====== Source material

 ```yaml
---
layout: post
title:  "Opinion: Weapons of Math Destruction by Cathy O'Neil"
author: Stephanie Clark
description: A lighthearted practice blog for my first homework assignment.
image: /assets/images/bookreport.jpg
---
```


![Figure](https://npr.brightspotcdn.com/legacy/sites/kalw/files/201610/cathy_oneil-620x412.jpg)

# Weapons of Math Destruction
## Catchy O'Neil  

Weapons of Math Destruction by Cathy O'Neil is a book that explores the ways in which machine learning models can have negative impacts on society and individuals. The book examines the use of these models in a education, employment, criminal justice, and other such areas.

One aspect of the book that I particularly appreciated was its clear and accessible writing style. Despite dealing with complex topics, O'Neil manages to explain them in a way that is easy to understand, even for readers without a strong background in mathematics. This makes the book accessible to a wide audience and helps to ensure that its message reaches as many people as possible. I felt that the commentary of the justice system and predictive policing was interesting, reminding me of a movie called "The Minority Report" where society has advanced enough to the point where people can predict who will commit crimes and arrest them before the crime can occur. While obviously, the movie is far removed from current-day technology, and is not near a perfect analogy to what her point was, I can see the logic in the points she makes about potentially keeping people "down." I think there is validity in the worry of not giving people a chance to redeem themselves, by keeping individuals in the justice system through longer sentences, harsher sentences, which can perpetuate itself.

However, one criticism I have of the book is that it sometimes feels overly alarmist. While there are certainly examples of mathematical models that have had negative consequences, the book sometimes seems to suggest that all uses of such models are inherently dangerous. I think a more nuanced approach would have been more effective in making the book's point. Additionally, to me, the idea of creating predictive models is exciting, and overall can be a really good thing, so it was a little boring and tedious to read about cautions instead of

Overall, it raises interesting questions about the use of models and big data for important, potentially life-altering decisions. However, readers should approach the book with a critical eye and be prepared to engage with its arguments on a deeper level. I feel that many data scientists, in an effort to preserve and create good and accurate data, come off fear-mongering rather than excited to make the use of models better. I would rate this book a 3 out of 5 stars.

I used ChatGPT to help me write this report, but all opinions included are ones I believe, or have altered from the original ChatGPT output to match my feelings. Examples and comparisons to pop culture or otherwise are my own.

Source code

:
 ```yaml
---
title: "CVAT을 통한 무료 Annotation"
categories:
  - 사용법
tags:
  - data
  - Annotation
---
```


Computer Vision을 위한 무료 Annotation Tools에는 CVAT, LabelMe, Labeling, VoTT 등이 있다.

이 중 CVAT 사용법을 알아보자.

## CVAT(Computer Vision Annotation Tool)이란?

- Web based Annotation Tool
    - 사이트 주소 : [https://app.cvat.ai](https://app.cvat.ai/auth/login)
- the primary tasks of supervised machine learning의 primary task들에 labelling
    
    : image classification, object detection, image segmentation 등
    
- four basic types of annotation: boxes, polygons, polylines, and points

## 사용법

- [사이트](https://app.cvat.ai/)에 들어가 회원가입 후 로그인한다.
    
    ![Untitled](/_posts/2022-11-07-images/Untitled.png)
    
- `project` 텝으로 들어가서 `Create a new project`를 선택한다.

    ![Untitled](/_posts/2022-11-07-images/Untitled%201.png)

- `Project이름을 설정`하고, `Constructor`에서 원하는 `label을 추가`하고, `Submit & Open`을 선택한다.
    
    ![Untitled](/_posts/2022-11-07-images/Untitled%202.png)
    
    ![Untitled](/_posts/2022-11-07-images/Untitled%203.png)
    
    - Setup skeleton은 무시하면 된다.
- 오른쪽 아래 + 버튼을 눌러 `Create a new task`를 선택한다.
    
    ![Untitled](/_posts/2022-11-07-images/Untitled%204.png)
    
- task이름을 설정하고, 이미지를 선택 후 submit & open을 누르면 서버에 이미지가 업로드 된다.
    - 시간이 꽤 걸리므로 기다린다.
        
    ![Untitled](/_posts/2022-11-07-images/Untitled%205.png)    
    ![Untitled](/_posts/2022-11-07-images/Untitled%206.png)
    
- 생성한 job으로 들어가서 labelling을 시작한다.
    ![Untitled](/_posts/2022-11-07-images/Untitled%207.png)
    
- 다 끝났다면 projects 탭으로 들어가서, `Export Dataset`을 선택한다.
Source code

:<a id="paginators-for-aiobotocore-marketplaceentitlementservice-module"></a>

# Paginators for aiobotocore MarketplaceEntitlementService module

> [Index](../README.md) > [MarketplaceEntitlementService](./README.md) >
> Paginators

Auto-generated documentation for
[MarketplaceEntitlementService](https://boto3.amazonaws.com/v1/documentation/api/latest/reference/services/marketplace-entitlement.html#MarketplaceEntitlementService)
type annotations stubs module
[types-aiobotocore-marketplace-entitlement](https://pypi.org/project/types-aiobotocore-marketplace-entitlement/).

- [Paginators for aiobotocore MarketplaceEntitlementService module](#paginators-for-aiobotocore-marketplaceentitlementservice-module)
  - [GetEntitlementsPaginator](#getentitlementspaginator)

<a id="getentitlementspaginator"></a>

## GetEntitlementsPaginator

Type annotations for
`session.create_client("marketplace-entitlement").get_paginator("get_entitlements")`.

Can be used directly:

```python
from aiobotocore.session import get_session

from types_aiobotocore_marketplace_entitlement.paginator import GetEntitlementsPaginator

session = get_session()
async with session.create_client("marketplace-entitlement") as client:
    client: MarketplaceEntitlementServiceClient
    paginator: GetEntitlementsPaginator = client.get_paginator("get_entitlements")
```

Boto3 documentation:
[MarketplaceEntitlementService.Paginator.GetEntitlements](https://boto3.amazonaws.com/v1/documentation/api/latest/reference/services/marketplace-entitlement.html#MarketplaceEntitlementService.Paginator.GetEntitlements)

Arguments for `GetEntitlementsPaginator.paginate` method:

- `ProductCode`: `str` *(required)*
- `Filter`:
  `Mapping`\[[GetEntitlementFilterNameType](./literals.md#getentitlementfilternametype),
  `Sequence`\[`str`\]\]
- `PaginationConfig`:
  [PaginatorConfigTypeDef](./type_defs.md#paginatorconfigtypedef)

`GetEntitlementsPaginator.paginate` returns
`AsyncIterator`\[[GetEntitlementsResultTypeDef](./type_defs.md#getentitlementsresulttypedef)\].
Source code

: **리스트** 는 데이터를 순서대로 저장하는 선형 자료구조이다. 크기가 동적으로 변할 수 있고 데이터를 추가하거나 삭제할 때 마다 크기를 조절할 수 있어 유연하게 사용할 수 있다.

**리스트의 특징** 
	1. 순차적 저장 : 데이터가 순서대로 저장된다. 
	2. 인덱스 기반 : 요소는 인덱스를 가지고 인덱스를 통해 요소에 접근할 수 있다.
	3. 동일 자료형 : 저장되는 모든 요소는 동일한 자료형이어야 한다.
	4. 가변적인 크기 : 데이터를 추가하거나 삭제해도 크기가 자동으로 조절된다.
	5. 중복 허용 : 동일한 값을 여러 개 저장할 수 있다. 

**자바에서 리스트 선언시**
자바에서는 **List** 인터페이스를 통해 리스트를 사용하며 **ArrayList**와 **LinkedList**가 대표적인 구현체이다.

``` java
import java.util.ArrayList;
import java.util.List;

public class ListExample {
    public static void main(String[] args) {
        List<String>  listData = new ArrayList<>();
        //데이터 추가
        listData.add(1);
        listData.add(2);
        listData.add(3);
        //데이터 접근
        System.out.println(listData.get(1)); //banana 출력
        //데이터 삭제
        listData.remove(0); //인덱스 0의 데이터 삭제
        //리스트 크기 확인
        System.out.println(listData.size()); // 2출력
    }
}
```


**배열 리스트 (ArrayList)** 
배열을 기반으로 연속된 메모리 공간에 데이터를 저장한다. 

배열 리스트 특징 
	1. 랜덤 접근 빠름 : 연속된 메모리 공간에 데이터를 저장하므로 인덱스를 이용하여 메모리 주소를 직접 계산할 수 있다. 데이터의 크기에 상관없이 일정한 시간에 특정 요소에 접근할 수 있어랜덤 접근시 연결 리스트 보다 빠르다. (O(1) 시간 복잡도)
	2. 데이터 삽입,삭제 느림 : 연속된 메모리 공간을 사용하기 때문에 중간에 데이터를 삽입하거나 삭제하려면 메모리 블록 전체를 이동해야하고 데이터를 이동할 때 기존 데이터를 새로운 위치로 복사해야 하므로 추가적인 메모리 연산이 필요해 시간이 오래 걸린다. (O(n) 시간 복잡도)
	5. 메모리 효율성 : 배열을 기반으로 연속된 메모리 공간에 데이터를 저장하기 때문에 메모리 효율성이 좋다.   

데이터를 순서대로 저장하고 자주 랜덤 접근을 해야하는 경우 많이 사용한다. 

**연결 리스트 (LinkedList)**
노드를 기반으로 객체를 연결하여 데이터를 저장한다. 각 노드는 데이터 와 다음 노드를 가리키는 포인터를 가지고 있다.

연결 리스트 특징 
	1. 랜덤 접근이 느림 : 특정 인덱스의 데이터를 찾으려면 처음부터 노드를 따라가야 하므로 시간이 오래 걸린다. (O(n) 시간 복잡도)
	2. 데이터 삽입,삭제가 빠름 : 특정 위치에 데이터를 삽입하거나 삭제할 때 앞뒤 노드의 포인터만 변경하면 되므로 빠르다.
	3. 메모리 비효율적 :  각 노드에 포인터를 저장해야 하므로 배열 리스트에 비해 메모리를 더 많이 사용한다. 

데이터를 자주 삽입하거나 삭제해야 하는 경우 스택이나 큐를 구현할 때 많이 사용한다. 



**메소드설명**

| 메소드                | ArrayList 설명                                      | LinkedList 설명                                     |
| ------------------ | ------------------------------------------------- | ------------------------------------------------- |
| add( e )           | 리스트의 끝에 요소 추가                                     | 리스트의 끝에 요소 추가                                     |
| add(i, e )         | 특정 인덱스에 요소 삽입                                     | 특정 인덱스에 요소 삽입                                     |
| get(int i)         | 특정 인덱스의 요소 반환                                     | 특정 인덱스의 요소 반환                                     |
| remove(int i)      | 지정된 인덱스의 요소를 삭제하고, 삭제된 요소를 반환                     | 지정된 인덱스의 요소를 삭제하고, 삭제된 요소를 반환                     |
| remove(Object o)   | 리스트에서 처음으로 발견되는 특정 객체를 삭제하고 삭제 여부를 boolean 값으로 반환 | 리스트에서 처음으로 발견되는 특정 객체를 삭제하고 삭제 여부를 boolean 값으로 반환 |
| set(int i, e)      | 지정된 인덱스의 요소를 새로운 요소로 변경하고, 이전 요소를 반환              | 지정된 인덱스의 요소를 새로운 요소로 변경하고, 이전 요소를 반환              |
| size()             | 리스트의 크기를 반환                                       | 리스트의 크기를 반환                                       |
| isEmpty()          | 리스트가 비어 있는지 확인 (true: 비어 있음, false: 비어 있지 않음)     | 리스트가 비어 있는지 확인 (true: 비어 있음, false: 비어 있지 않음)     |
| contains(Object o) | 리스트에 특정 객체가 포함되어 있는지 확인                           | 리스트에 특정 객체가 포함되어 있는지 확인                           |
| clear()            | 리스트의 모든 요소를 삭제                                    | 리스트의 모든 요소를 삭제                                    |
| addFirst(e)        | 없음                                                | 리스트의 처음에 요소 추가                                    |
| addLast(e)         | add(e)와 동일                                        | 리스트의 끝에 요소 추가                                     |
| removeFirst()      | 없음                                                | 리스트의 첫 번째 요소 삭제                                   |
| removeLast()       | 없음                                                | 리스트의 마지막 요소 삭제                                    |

============

▶ Exercise details: Scan the data above. Return every line with "인덱스를" in it.

▶ Exercise output:
	2. 인덱스 기반 : 요소는 인덱스를 가지고 인덱스를 통해 요소에 접근할 수 있다.
	1. 랜덤 접근 빠름 : 연속된 메모리 공간에 데이터를 저장하므로 인덱스를 이용하여 메모리 주소를 직접 계산할 수 있다. 데이터의 크기에 상관없이 일정한 시간에 특정 요소에 접근할 수 있어랜덤 접근시 연결 리스트 보다 빠르다. (O(1) 시간 복잡도)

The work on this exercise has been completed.